§ **Data under study**
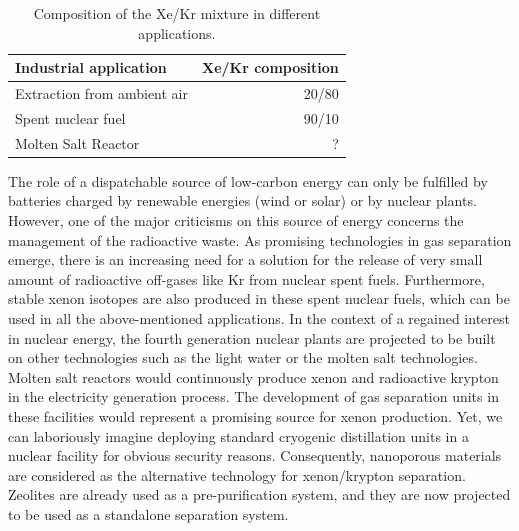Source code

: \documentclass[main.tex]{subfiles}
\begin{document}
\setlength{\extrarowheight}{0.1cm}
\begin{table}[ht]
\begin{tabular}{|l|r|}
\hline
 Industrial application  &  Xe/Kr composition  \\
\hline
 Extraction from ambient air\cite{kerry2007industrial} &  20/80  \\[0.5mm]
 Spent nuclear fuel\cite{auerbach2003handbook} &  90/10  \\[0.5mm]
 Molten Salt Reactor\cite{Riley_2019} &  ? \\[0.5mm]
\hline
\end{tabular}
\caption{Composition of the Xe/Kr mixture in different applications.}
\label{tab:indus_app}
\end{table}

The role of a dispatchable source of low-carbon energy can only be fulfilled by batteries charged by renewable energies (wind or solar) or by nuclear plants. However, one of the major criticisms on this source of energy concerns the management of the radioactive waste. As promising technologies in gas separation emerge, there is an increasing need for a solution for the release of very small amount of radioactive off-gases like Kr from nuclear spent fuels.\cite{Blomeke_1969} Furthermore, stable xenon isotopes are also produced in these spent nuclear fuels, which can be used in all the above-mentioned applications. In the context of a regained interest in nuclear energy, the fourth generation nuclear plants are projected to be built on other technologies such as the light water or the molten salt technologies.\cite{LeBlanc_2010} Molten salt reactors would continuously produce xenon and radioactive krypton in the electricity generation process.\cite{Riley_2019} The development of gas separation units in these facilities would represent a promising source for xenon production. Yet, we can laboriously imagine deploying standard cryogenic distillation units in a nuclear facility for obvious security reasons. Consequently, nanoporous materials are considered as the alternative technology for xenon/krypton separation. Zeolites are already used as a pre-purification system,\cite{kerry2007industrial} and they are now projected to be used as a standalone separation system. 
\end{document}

§ **Work to complete**
Each of the entries above must be output exactly, with none of the pictures.

§ **Solution to the exercise**
Source code

: \documentclass[main.tex]{subfiles}
\begin{document}
\setlength{\extrarowheight}{0.1cm}
\begin{table}[ht]
\begin{tabular}{|l|r|}
\hline
 Industrial application  &  Xe/Kr composition  \\
\hline
 Extraction from ambient air\cite{kerry2007industrial} &  20/80  \\[0.5mm]
 Spent nuclear fuel\cite{auerbach2003handbook} &  90/10  \\[0.5mm]
 Molten Salt Reactor\cite{Riley_2019} &  ? \\[0.5mm]
\hline
\end{tabular}
\caption{Composition of the Xe/Kr mixture in different applications.}
\label{tab:indus_app}
\end{table}

The role of a dispatchable source of low-carbon energy can only be fulfilled by batteries charged by renewable energies (wind or solar) or by nuclear plants. However, one of the major criticisms on this source of energy concerns the management of the radioactive waste. As promising technologies in gas separation emerge, there is an increasing need for a solution for the release of very small amount of radioactive off-gases like Kr from nuclear spent fuels.\cite{Blomeke_1969} Furthermore, stable xenon isotopes are also produced in these spent nuclear fuels, which can be used in all the above-mentioned applications. In the context of a regained interest in nuclear energy, the fourth generation nuclear plants are projected to be built on other technologies such as the light water or the molten salt technologies.\cite{LeBlanc_2010} Molten salt reactors would continuously produce xenon and radioactive krypton in the electricity generation process.\cite{Riley_2019} The development of gas separation units in these facilities would represent a promising source for xenon production. Yet, we can laboriously imagine deploying standard cryogenic distillation units in a nuclear facility for obvious security reasons. Consequently, nanoporous materials are considered as the alternative technology for xenon/krypton separation. Zeolites are already used as a pre-purification system,\cite{kerry2007industrial} and they are now projected to be used as a standalone separation system. 
\end{document}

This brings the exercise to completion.